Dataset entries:
--------------------------------------------------
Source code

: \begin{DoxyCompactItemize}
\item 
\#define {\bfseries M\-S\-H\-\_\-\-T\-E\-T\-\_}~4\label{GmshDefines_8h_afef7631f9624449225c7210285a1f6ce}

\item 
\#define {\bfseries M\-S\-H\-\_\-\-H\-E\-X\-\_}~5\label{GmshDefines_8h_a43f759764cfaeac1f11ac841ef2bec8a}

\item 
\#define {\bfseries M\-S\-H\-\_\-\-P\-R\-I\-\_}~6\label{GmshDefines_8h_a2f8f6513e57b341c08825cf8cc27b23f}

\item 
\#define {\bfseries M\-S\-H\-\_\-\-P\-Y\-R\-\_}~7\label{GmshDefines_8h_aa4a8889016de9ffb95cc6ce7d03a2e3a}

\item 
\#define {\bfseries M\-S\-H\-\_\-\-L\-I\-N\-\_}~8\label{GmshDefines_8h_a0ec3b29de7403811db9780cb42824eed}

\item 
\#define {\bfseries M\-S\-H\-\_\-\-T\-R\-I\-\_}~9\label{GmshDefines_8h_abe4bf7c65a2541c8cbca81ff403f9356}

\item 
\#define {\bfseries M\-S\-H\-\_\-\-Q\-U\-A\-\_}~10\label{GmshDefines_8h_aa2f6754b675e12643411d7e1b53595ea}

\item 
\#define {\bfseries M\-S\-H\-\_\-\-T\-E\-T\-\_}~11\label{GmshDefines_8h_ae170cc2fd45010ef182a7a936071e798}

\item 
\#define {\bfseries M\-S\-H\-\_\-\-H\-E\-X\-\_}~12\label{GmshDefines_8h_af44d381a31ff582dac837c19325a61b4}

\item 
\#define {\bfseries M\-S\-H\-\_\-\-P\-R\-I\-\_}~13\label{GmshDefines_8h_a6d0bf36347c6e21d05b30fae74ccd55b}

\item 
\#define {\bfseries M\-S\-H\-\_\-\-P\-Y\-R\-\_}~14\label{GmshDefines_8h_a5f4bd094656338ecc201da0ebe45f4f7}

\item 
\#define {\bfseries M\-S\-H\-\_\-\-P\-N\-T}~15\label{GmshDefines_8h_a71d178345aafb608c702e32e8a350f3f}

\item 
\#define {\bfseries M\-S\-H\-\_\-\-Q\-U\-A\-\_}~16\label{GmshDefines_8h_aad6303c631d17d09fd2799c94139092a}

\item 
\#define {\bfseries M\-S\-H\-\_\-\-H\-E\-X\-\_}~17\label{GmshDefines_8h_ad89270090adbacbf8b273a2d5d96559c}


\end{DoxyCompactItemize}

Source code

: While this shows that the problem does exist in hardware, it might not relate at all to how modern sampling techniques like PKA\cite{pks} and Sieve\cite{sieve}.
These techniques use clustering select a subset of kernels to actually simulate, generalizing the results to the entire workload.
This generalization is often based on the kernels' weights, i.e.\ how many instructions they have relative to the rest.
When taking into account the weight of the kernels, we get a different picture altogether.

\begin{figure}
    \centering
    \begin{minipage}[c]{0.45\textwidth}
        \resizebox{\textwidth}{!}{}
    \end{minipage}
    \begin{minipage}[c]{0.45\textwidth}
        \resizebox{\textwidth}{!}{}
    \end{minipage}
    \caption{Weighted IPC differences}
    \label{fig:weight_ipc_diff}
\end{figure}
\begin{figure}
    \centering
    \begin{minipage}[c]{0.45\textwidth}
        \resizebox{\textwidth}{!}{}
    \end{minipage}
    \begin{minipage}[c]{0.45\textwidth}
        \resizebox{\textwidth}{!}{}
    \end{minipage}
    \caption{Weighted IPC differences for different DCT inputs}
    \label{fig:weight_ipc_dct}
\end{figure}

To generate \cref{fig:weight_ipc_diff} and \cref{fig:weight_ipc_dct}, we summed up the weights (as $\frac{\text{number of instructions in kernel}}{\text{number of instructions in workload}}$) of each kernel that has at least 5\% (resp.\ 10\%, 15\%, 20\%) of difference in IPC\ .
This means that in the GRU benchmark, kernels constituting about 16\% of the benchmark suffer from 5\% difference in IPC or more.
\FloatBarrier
--------------------------------------------------
▶ [Description of the task]:
Among the entries, count the lines that hold "weights". Reply with the count only.

▶ [Written answer]:
2